Never too old for coloring

My nephew recently told his daddy that he was done coloring 'cause that was for little kids. Hmmm. I STILL like coloring;) ...especially with my Copics. This stamp was loaned to me by Katie and she reminded me of Hawaii. So cute. I used some Stampin' Up paper that has been stashed for a few years. I also "had" to glitter up the button on there, line the envelope and add some GellyRoll sparkle pen to outline the layers. It makes me smile!

Saturday, June 23, 2012

a lil' patriotism

Sometimes I get a little sad thinking about the state of our country. Other times, I feel empowered to make a difference. I love this chosen land of ours. I hope I can really instill this love in the hearts of my children. I want them to feel awe, inspiration, loyalty, and even thrill when they see our flag! God Bless America!!

Scabooty birthday page

This is new paper from SU! It is so clean and bright and cheerful and fun and ... LOVE it! Scotty is much the same. I love how cheerful and full of life that guy is. He is so happy, it's contageous. (yes, I am sorry to say that I am still crushin' on banners) n

Wednesday, May 30, 2012

Scrappy time

I finally got a few moments to get some pages done from 2010. I CANT get any more behind!!
Scott's birthday was last weekend. I saw this camping themed party on my friend's blog and knew it would fit right in with our new fire pit and outdoor party. Scott loves red, too, so this was perfect. The cake was my chocolate cake recipe, but I decided to try my hand at torting. Sweetwise lady has videos that are FABULOUS! Step by step and easy to follow. It was so shmeesy and fun. The filling was a creamy ganache pudding, SCRUMMY! I am sold on torting. Why did I wait so long?

Monday, May 7, 2012

Out of my SYSTEM...for now.

There! I have had my fix of baby AND girly. Now I feel better. This is actually a pocket page to store all my cards from my squooshies. I'll have to cut an opening in my page protector to allow access. The sun MUST be shining today...oh, wait...it IS!!! We'll hit 70's today. Aaaah. Now THAT is what I call a day off. Soakin' it up while boogyin' to some Eric Church and Chris Rene.

Oh, BABY!






I am getting pretty burned out on baseball\sports pages. It seems that is all I get to do nowadays. So, I jumped at the chance to make these for a girl at work who is due at the end of the month. I whipped these out in no time. I can tell it has been to long since I have been able to scrap FUN pages. It sure helped to have cute "Nana's Nursery" paper, too:) Aah. Now on to Mother's Day pages from 2010.

Sunday, April 29, 2012

Gluten free can be yummy...I guess


Costco's quinoa and wild rice mix is great! Add a little chicken broth and Parmesan cheese...nummy.

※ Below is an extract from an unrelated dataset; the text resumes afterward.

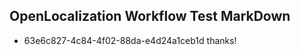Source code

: ## OpenLocalization Workflow Test MarkDown
* 63e6c827-4c84-4f02-88da-e4d24a1ceb1d thanks!

<!--HONumber=Aug16_HO3-->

Tom's chili is to DIE for!!! He's got it down to perfection!! MMmmmm.
 Since finding out that my oldest is intol. to gluten, I have been trying to find tasty food that will keep him happy. He was always the one that loved bread, pasta, etc. So this has been really hard for him. There is so much out there now, though. We've found some really great substitutes. Bob's Red Mill is my hero!

Friday, April 20, 2012

Lovin' my day off:)




It's springtime and that comes with lots of baseball watchin'. These are still from 2010, but I am slowly making progress. I tried out my new Scor-Tape double sided adhesive in my Cricut for the banner...LOVE it. It is paper backed so it will stick to the Cricut mat while cutting. Some of the other brands are slippery and won't stay put while cutting.


I added this "book" because I couldn't crop these pictures and there wasn't room to squoosh them all on the page. I'll jsut make a cut-out in my album page protector and we'll be all good.